Une nouvelle fois, le ministre de l’économie Bruno le Maire est allé à la rencontre de ses pairs européens avec le dossier nucléaire sous le bras. Vendredi 10 septembre dernier, lors d’une réunion de l’Union européenne, il a exhorté nos voisins à compter sur le nucléaire pour atteindre les objectifs climatiques du continent. "Soit, nous luttons contre le changement climatique avec une approche idéologique et nous échouerons, soit nous luttons contre le changement climatique avec une approche scientifique et dans ce cas nous réussirons. Mais cela signifie reconnaître la valeur ajoutée de l'énergie nucléaire", a-t-il lancé.
Une déclaration qui ne sort pas de nulle part. Elle intervient alors que l’Union européenne vient d’émettre une obligation verte de 750 milliards d’euros, dont le nucléaire est exclu. Johannes Hahn, le commissaire au Budget, a été clair : cet argent "ne pourra en aucune manière financer des investissements dans le nucléaire". En revanche, il précise que le gaz pourra en bénéficier "sous certaines conditions pour fournir une solution de transition dans la production d’énergie".
Le sang des diplomates français n’a fait qu’un tour en voyant le méthane accepté. Un mauvais signal alors qu’au même moment la guerre franco-allemande continue de faire rage sur la taxonomie des activités vertes. Il s’agit d’un classement des activités qui participent favorablement à la protection du climat. Les Français veulent y inclure l’atome, l’Allemagne le gaz (considéré comme une énergie de transition). Pour l’instant, la Commission ne tranche pas mettant ces deux énergies de côté.
Double opportunité
Mais pour Paris, deux fenêtres d’opportunités vont s’ouvrir pour faire peser la balance. D’une part, en janvier prochain, la France prendra la présidence de l’Union européenne pour six mois. D’autre part, les élections fédérales du 26 septembre prochain vont amener au départ d’Angela Merkel. La chancelière allemande avait adopté des positions fermement anti-nucléaires depuis 2011 et l’accident de Fukushima. Même si son successeur ne sera pas beaucoup plus favorable à l’atome, il lui faudra du temps pour reprendre le poids de la dirigeante.
Dans une tribune aux Echos, Bernard Accoyer, ancien Président de l’Assemblée nationale, et fondateur de l'association Patrimoine nucléaire et climat (PNC-France) et Michel Simon le secrétaire général, ne mâchent pas leurs mots. Ils résument le message porté par la France : "L'obsession antinucléaire de la Commission européenne et de certains pays ne doit pas anéantir les espoirs de maîtriser les émissions de gaz à effet de serre.
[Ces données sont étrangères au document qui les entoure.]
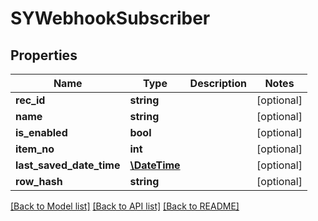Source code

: # SYWebhookSubscriber

## Properties
Name | Type | Description | Notes
------------ | ------------- | ------------- | -------------
**rec_id** | **string** |  | [optional] 
**name** | **string** |  | [optional] 
**is_enabled** | **bool** |  | [optional] 
**item_no** | **int** |  | [optional] 
**last_saved_date_time** | [**\DateTime**](\DateTime.md) |  | [optional] 
**row_hash** | **string** |  | [optional] 

[[Back to Model list]](../README.md#documentation-for-models) [[Back to API list]](../README.md#documentation-for-api-endpoints) [[Back to README]](../README.md)


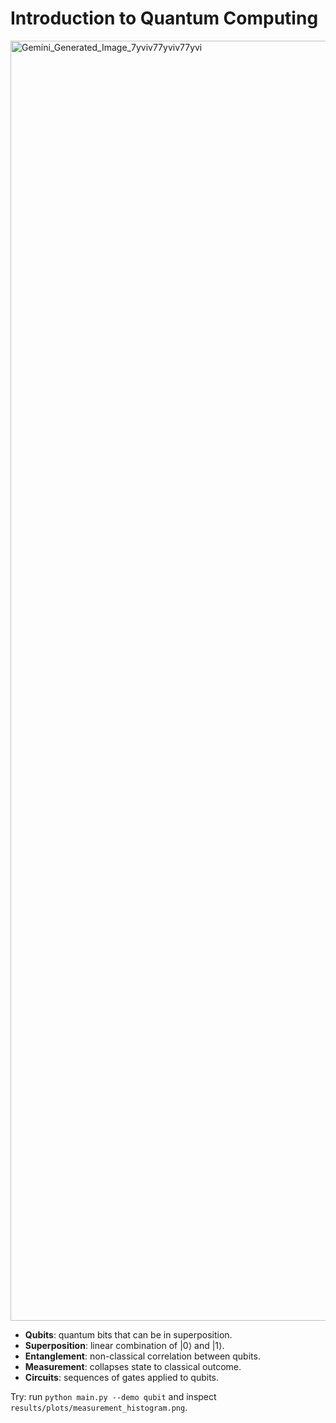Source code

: 
# Introduction to Quantum Computing

<img width="2048" height="2048" alt="Gemini_Generated_Image_7yviv77yviv77yvi" src="https://github.com/user-attachments/assets/32a6a027-d83f-4351-bbc1-d28dca26abe4" />


- **Qubits**: quantum bits that can be in superposition.
- **Superposition**: linear combination of |0⟩ and |1⟩.
- **Entanglement**: non-classical correlation between qubits.
- **Measurement**: collapses state to classical outcome.
- **Circuits**: sequences of gates applied to qubits.

Try: run `python main.py --demo qubit` and inspect `results/plots/measurement_histogram.png`.
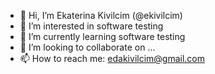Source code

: - 👋 Hi, I’m Ekaterina Kivilcim (@ekivilcim)
- 👀 I’m interested in software testing
- 🌱 I’m currently learning software testing
- 💞️ I’m looking to collaborate on ...
- 📫 How to reach me: edakivilcim@gmail.com

<!---
ekivilcim/ekivilcim is a ✨ special ✨ repository because its `README.md` (this file) appears on your GitHub profile.
You can click the Preview link to take a look at your changes.
--->
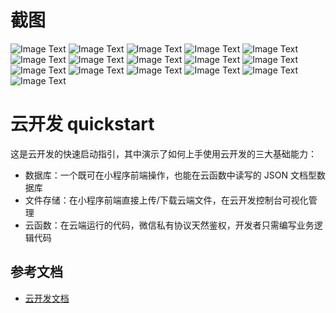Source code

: # 截图
![Image Text](https://raw.githubusercontent.com/wilphy/hxbbd/master/miniprogram/images/screenshot/hxbbd-index.png)
![Image Text](https://raw.githubusercontent.com/wilphy/hxbbd/master/miniprogram/images/screenshot/hxbbd-blog.png)
![Image Text](https://raw.githubusercontent.com/wilphy/hxbbd/master/miniprogram/images/screenshot/hxbbd-my.png)
![Image Text](https://raw.githubusercontent.com/wilphy/hxbbd/master/miniprogram/images/screenshot/hxbbd-playlist.png)
![Image Text](https://raw.githubusercontent.com/wilphy/hxbbd/master/miniprogram/images/screenshot/hxbbd-lyric.png)
![Image Text](https://raw.githubusercontent.com/wilphy/hxbbd/master/miniprogram/images/screenshot/hxbbd-lastPlay.png)
![Image Text](https://raw.githubusercontent.com/wilphy/hxbbd/master/miniprogram/images/screenshot/hxbbd-search.png)
![Image Text](https://raw.githubusercontent.com/wilphy/hxbbd/master/miniprogram/images/screenshot/hxbbd-Authorize.png)
![Image Text](https://raw.githubusercontent.com/wilphy/hxbbd/master/miniprogram/images/screenshot/hxbbd-Authorizing.png)
![Image Text](https://raw.githubusercontent.com/wilphy/hxbbd/master/miniprogram/images/screenshot/hxbbd-edit.png)
![Image Text](https://raw.githubusercontent.com/wilphy/hxbbd/master/miniprogram/images/screenshot/hxbbd-modal.png)
![Image Text](https://raw.githubusercontent.com/wilphy/hxbbd/master/miniprogram/images/screenshot/hxbbd-mySend.png)
![Image Text](https://raw.githubusercontent.com/wilphy/hxbbd/master/miniprogram/images/screenshot/playlist-manage.png)
![Image Text](https://raw.githubusercontent.com/wilphy/hxbbd/master/miniprogram/images/screenshot/playlist-edit.png)
![Image Text](https://raw.githubusercontent.com/wilphy/hxbbd/master/miniprogram/images/screenshot/swiper-manage.png.png)
![Image Text](https://raw.githubusercontent.com/wilphy/hxbbd/master/miniprogram/images/screenshot/blog-manage.png)


# 云开发 quickstart

这是云开发的快速启动指引，其中演示了如何上手使用云开发的三大基础能力：

- 数据库：一个既可在小程序前端操作，也能在云函数中读写的 JSON 文档型数据库
- 文件存储：在小程序前端直接上传/下载云端文件，在云开发控制台可视化管理
- 云函数：在云端运行的代码，微信私有协议天然鉴权，开发者只需编写业务逻辑代码

## 参考文档

- [云开发文档](https://developers.weixin.qq.com/miniprogram/dev/wxcloud/basis/getting-started.html)

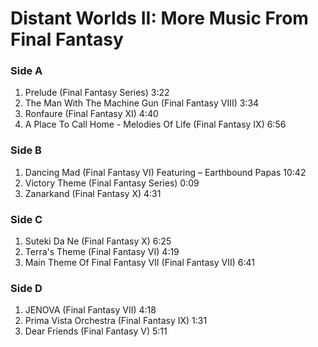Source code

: # Distant Worlds II: More Music From Final Fantasy

### Side A
 1. Prelude (Final Fantasy Series)	3:22
 2. The Man With The Machine Gun (Final Fantasy VIII)	3:34
 3. Ronfaure (Final Fantasy XI)	4:40
 4. A Place To Call Home - Melodies Of Life (Final Fantasy IX)	6:56

### Side B
 1. Dancing Mad (Final Fantasy VI) Featuring – Earthbound Papas 10:42
 2. Victory Theme (Final Fantasy Series)	0:09
 3. Zanarkand (Final Fantasy X)	4:31

### Side C
 1. Suteki Da Ne (Final Fantasy X)	6:25
 2. Terra's Theme (Final Fantasy VI)	4:19
 3. Main Theme Of Final Fantasy VII (Final Fantasy VII)	6:41

### Side D
 1. JENOVA (Final Fantasy VII)	4:18
 2. Prima Vista Orchestra (Final Fantasy IX)	1:31
 3. Dear Friends (Final Fantasy V)	5:11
Il serait temps que la Commission européenne mette ses actes en cohérence avec les objectifs de l'Union pour le climat".
En mars dernier, c'est Emmanuel Macron qui cosignait une lettre adressée à la commission européenne au côté de six autres dirigeants européens, dont Victor Orban, Premier ministre de la Hongrie, et Mateusz Morawiecki, Premier ministre de la Pologne. Il s’agit "d’un appel d'urgence pour assurer des règles du jeu équitables pour l'énergie nucléaire dans l'UE, sans l'exclure des politiques et des avantages climatiques et énergétiques", indique le texte.